[TASK REQUIREMENTS]
The entries below are to be repeated verbatim, in full.

__________

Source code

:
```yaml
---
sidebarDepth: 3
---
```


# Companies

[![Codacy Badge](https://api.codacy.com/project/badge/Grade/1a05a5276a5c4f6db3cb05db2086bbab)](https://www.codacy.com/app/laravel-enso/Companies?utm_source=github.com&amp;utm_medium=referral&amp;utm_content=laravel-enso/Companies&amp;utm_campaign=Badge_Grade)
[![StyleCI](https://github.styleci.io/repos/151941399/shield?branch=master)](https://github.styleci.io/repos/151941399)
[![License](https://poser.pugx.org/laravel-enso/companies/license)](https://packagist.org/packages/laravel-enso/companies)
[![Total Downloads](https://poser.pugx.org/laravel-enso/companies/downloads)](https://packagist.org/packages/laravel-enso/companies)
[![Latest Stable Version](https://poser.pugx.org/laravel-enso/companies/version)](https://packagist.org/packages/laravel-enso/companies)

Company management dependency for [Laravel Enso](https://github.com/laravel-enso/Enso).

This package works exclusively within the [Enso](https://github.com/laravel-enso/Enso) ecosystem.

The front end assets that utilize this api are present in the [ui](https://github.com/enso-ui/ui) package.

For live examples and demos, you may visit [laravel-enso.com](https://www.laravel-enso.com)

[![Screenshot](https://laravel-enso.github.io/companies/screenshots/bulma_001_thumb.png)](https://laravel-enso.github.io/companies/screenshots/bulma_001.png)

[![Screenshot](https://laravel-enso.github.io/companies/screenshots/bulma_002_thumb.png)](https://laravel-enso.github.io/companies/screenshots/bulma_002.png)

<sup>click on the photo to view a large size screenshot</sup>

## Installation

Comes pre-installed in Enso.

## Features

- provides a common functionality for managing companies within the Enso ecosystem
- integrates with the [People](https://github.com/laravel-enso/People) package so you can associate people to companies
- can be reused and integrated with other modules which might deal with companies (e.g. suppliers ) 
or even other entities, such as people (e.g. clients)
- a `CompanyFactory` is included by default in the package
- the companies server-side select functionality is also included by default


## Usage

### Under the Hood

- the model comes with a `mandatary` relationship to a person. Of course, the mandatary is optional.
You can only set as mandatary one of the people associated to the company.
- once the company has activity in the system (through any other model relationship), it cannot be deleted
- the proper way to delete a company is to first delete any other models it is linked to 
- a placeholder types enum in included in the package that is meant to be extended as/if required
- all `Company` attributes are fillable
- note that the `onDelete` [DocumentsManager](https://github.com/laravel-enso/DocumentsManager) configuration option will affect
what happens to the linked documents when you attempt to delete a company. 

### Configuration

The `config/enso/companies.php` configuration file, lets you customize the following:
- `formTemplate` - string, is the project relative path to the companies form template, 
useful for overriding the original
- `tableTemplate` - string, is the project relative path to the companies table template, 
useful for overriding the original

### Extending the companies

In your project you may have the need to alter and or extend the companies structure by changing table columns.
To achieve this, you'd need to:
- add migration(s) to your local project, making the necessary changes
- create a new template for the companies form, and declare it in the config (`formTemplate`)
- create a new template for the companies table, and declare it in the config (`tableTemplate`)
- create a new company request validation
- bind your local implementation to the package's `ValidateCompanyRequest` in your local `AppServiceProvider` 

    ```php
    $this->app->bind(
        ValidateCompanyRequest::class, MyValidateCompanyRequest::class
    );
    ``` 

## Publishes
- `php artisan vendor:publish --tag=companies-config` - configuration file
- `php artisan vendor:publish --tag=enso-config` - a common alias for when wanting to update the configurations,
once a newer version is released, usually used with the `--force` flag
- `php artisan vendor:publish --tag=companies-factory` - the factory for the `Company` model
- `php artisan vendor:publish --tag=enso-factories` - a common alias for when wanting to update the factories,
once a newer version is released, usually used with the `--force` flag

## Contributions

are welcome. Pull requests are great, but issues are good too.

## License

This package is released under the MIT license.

__________

[OUTPUT]
Source code

:
```yaml
---
sidebarDepth: 3
---
```


# Companies

[![Codacy Badge](https://api.codacy.com/project/badge/Grade/1a05a5276a5c4f6db3cb05db2086bbab)](https://www.codacy.com/app/laravel-enso/Companies?utm_source=github.com&amp;utm_medium=referral&amp;utm_content=laravel-enso/Companies&amp;utm_campaign=Badge_Grade)
[![StyleCI](https://github.styleci.io/repos/151941399/shield?branch=master)](https://github.styleci.io/repos/151941399)
[![License](https://poser.pugx.org/laravel-enso/companies/license)](https://packagist.org/packages/laravel-enso/companies)
[![Total Downloads](https://poser.pugx.org/laravel-enso/companies/downloads)](https://packagist.org/packages/laravel-enso/companies)
[![Latest Stable Version](https://poser.pugx.org/laravel-enso/companies/version)](https://packagist.org/packages/laravel-enso/companies)

Company management dependency for [Laravel Enso](https://github.com/laravel-enso/Enso).

This package works exclusively within the [Enso](https://github.com/laravel-enso/Enso) ecosystem.

The front end assets that utilize this api are present in the [ui](https://github.com/enso-ui/ui) package.

For live examples and demos, you may visit [laravel-enso.com](https://www.laravel-enso.com)

[![Screenshot](https://laravel-enso.github.io/companies/screenshots/bulma_001_thumb.png)](https://laravel-enso.github.io/companies/screenshots/bulma_001.png)

[![Screenshot](https://laravel-enso.github.io/companies/screenshots/bulma_002_thumb.png)](https://laravel-enso.github.io/companies/screenshots/bulma_002.png)

<sup>click on the photo to view a large size screenshot</sup>

## Installation

Comes pre-installed in Enso.

## Features

- provides a common functionality for managing companies within the Enso ecosystem
- integrates with the [People](https://github.com/laravel-enso/People) package so you can associate people to companies
- can be reused and integrated with other modules which might deal with companies (e.g. suppliers ) 
or even other entities, such as people (e.g. clients)
- a `CompanyFactory` is included by default in the package
- the companies server-side select functionality is also included by default


## Usage

### Under the Hood

- the model comes with a `mandatary` relationship to a person. Of course, the mandatary is optional.
You can only set as mandatary one of the people associated to the company.
- once the company has activity in the system (through any other model relationship), it cannot be deleted
- the proper way to delete a company is to first delete any other models it is linked to 
- a placeholder types enum in included in the package that is meant to be extended as/if required
- all `Company` attributes are fillable
- note that the `onDelete` [DocumentsManager](https://github.com/laravel-enso/DocumentsManager) configuration option will affect
what happens to the linked documents when you attempt to delete a company. 

### Configuration

The `config/enso/companies.php` configuration file, lets you customize the following:
- `formTemplate` - string, is the project relative path to the companies form template, 
useful for overriding the original
- `tableTemplate` - string, is the project relative path to the companies table template, 
useful for overriding the original

### Extending the companies

In your project you may have the need to alter and or extend the companies structure by changing table columns.
To achieve this, you'd need to:
- add migration(s) to your local project, making the necessary changes
- create a new template for the companies form, and declare it in the config (`formTemplate`)
- create a new template for the companies table, and declare it in the config (`tableTemplate`)
- create a new company request validation
- bind your local implementation to the package's `ValidateCompanyRequest` in your local `AppServiceProvider` 

    ```php
    $this->app->bind(
        ValidateCompanyRequest::class, MyValidateCompanyRequest::class
    );
    ``` 

## Publishes
- `php artisan vendor:publish --tag=companies-config` - configuration file
- `php artisan vendor:publish --tag=enso-config` - a common alias for when wanting to update the configurations,
once a newer version is released, usually used with the `--force` flag
- `php artisan vendor:publish --tag=companies-factory` - the factory for the `Company` model
- `php artisan vendor:publish --tag=enso-factories` - a common alias for when wanting to update the factories,
once a newer version is released, usually used with the `--force` flag

## Contributions

are welcome. Pull requests are great, but issues are good too.

## License

This package is released under the MIT license.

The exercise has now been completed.